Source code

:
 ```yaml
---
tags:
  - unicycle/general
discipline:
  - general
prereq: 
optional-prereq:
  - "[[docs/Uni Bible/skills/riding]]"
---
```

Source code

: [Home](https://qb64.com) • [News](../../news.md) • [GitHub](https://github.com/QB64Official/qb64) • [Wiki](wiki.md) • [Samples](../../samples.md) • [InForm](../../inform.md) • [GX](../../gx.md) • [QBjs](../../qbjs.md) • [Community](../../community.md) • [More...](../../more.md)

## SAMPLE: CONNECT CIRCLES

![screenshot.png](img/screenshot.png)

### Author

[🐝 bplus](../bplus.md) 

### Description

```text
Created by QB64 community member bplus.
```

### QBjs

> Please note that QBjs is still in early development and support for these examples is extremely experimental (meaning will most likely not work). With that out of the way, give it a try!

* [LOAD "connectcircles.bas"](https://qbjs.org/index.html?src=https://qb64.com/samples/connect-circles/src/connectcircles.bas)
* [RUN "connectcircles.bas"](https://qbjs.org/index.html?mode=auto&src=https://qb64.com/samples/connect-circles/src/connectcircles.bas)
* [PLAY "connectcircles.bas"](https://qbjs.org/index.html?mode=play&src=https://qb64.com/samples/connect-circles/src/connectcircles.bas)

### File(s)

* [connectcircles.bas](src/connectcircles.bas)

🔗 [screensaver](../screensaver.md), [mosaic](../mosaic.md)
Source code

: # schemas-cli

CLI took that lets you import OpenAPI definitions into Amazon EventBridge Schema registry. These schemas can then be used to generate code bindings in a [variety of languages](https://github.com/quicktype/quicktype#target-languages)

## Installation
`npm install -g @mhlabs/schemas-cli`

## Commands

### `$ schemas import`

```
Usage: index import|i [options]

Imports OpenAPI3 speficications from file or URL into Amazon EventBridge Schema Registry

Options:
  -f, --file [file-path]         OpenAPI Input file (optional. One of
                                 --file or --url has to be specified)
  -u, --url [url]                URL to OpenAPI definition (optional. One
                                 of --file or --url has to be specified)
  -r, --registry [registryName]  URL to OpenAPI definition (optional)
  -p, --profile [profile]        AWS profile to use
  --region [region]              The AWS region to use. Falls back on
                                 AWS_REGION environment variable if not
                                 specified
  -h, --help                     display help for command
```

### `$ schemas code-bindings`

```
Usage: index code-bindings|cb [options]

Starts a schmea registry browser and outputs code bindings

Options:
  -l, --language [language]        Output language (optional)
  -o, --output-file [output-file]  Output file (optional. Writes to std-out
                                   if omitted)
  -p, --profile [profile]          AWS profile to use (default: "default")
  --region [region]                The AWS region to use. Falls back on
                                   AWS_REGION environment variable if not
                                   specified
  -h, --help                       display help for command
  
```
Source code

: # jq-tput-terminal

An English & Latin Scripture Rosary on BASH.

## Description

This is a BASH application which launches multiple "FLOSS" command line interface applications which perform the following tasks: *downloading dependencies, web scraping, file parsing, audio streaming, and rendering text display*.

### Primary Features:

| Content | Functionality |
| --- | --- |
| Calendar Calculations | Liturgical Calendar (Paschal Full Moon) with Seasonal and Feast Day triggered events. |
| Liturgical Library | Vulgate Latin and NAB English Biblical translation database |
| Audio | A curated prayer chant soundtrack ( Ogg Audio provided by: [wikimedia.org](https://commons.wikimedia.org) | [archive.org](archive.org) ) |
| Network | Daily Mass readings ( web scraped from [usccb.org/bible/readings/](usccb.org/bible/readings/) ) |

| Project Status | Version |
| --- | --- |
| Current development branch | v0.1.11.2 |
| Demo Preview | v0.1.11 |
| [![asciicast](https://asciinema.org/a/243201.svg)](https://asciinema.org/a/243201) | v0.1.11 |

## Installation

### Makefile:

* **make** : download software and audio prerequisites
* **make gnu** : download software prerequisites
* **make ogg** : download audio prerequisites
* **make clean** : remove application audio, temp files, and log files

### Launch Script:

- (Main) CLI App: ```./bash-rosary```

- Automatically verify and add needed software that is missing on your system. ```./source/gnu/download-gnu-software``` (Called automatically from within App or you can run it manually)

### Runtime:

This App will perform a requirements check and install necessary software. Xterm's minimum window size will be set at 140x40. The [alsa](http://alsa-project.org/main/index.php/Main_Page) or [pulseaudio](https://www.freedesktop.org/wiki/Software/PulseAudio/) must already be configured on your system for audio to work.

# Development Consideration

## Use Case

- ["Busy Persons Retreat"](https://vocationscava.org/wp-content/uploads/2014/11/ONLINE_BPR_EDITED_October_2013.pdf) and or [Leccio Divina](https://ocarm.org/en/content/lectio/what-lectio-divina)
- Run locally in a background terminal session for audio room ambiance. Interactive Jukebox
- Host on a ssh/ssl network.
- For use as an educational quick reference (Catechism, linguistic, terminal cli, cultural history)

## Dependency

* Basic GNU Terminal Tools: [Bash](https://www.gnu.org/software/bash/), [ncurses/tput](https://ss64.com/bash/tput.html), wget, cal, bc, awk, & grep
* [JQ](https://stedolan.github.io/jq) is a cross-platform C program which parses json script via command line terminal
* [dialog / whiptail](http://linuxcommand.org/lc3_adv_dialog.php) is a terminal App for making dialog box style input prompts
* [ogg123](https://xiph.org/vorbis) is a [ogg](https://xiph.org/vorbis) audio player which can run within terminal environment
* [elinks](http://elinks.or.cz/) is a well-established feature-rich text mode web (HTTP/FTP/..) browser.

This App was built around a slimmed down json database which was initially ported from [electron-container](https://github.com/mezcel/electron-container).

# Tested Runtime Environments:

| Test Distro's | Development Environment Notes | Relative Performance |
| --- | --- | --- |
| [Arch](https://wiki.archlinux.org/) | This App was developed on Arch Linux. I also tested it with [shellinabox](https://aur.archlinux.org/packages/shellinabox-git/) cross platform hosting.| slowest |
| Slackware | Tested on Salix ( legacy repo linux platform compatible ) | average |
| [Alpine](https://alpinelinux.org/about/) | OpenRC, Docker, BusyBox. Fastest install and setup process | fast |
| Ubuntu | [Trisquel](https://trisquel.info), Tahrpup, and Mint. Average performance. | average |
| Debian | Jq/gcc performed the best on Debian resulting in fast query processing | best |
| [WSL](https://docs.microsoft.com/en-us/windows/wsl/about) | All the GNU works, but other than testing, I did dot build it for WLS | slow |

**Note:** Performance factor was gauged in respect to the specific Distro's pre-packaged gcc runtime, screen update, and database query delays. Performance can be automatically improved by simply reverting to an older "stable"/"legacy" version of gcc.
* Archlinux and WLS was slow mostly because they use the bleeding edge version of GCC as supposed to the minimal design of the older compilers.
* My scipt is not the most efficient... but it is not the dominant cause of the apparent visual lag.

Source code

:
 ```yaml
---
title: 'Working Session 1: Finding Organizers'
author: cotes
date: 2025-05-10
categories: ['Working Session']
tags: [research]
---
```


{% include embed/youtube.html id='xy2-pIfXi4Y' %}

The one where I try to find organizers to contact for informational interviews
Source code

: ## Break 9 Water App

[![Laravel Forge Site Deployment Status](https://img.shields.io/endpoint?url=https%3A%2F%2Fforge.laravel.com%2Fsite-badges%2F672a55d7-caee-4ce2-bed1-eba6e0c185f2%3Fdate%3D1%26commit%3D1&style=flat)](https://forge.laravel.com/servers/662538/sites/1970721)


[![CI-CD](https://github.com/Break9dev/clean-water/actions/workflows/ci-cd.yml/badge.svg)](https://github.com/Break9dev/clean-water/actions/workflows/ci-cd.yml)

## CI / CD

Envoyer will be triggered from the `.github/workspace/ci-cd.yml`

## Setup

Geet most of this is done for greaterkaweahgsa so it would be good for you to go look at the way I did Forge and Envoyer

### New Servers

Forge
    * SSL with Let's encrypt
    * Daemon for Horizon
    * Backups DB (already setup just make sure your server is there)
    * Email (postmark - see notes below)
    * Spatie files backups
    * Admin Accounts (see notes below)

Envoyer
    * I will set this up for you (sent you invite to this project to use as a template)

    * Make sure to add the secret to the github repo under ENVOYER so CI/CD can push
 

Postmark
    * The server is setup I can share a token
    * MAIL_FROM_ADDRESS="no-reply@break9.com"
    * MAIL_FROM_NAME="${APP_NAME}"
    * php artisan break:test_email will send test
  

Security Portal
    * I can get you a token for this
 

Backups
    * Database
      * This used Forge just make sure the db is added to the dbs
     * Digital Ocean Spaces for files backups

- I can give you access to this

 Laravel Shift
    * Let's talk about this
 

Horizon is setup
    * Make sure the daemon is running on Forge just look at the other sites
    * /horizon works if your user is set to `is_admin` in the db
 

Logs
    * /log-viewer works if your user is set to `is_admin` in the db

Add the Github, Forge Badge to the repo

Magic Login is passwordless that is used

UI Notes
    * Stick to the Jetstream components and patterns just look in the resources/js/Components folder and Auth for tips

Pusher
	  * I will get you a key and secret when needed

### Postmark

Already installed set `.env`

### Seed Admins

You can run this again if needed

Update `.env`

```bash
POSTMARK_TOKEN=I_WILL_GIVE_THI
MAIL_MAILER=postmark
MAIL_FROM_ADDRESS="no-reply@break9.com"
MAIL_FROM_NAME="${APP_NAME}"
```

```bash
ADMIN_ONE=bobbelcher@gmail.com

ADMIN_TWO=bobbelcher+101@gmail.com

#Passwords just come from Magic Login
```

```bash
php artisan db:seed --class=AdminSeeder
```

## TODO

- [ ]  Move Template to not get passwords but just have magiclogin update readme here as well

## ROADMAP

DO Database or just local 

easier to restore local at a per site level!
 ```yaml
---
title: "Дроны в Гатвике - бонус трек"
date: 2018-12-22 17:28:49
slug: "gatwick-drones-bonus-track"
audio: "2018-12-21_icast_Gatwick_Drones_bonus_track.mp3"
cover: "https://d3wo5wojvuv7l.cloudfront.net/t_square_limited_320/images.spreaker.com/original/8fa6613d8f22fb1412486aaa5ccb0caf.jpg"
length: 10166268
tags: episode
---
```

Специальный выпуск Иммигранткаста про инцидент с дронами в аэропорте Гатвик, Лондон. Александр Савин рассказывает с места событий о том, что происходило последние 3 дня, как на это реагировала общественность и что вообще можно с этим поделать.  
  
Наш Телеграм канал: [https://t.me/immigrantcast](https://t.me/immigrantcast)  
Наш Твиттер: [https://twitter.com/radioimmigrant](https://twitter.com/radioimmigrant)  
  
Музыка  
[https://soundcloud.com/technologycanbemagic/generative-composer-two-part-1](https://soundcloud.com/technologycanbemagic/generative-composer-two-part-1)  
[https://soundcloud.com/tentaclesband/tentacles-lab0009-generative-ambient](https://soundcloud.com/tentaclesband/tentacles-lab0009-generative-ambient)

**Problem description:**
Using the material above, work out how many lines contain the string "help". Give the number only.

**Finished task:**
2